No need to dredge if river flows naturally
FOR a moment I thought Mr Eckhoff (Letters, 27.8.22) was joking when he suggested that the Otago Regional Council should dredge silt from the region’s rivers, because the thinking behind his idea appeared to come from another century.
Rivers don’t become overloaded with silt when they are allowed to flow naturally, out of catchments where care has been taken to leave sufficient vegetation to stop the land sliding into waterways, where heavyfooted animals like cattle aren’t allowed to break down banks, and where enough natural variation and volume of flow remains within the river. Rivers are brilliant at healing themselves, if they are given half a chance. Most modern thinkers in the farming community know this.
Mr Eckhoff was, for a number of years, an elected representative of the Otago Regional Council, the body that has responsibility for the health of our waterways. I saw nothing in his comments made during his time on the ORC that suggested he stood for any of the things that might have worked towards improving the health of our rivers.

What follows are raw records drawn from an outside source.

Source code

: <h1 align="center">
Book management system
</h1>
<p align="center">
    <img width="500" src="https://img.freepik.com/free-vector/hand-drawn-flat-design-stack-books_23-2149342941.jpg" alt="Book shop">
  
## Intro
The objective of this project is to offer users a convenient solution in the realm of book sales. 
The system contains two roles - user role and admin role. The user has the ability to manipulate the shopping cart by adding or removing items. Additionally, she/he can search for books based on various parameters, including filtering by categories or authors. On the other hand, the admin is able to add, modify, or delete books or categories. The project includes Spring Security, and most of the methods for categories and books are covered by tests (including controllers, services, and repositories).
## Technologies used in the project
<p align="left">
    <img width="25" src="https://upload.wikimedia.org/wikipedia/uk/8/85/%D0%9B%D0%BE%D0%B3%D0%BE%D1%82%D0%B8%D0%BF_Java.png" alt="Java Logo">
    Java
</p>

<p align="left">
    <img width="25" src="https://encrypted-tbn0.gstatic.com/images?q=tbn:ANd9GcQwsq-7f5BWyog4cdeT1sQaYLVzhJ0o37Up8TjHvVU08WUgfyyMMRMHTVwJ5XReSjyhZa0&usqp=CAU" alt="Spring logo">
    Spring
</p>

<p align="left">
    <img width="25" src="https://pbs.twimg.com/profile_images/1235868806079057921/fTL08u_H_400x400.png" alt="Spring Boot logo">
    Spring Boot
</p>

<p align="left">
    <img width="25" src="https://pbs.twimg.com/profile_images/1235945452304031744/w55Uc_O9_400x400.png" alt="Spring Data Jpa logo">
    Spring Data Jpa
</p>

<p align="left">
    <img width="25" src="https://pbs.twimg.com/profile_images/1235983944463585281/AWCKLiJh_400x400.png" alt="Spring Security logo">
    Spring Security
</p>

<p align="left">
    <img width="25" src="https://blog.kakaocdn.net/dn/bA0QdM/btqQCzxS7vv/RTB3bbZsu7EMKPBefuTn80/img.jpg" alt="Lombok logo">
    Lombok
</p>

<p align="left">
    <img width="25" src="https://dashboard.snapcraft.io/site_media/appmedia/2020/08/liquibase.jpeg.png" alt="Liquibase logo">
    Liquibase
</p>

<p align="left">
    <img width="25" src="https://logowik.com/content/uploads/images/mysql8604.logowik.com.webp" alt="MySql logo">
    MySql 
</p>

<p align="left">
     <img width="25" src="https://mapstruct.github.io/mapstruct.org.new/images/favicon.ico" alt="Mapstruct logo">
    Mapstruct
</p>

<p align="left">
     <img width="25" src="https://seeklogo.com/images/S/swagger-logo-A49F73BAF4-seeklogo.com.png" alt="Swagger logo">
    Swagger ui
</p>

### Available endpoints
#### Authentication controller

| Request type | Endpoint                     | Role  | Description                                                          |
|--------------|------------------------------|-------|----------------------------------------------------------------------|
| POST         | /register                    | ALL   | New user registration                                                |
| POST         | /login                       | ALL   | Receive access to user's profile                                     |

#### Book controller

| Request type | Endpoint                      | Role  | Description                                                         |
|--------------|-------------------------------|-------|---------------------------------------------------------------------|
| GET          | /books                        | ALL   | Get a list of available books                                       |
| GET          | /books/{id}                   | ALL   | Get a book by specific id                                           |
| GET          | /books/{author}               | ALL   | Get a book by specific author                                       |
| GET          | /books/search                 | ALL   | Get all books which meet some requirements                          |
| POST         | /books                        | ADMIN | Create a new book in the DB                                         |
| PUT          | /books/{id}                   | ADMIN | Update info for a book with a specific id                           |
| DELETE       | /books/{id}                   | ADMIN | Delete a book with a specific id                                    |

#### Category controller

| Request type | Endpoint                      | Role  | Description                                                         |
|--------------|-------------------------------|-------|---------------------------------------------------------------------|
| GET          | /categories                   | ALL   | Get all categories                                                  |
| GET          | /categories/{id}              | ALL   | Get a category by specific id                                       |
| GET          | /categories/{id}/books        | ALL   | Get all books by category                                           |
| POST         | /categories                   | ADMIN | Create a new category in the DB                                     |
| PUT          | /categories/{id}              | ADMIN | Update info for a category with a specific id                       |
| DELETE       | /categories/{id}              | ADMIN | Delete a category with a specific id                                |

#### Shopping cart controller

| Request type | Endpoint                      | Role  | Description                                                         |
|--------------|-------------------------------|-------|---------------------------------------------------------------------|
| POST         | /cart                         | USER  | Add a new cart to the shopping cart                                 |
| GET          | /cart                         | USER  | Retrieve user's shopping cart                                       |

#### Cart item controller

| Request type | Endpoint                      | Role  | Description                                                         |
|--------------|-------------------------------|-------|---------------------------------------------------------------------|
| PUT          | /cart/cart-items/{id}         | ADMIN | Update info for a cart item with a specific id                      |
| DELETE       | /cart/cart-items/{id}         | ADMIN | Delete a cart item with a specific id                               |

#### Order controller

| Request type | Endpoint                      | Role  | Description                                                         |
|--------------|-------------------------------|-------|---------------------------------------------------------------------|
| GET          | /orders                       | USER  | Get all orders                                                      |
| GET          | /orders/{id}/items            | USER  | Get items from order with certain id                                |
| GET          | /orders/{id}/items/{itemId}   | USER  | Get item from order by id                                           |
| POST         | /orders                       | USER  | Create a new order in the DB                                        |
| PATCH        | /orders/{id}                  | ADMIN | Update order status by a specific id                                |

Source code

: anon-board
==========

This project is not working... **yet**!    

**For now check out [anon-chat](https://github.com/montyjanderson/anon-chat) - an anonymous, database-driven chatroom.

Asking ORC ratepayers to foot the bill for dredging our waterways is like asking for an ambulance to be placed at the bottom of a cliff — one that Mr Eckhoff played a part in creating. Dougal Rillstone
Maori Hill
Tractor
WITH regard to Saturday's (ODT, 27.8.22) frontpage photo, Ferguson merged with Massey (Harris) in 1953 so that is not a 1940s tractor. Is the other tractor shown a Nuffield? It might be older.
Civis
Allan Golden Pine Hill
Civis (ODT, 27.8.22) nails it: ‘‘The major factor in worldly success remains the accident of birth.’’ If only our social, economic, and political systems were to acknowledge this undeniable fact.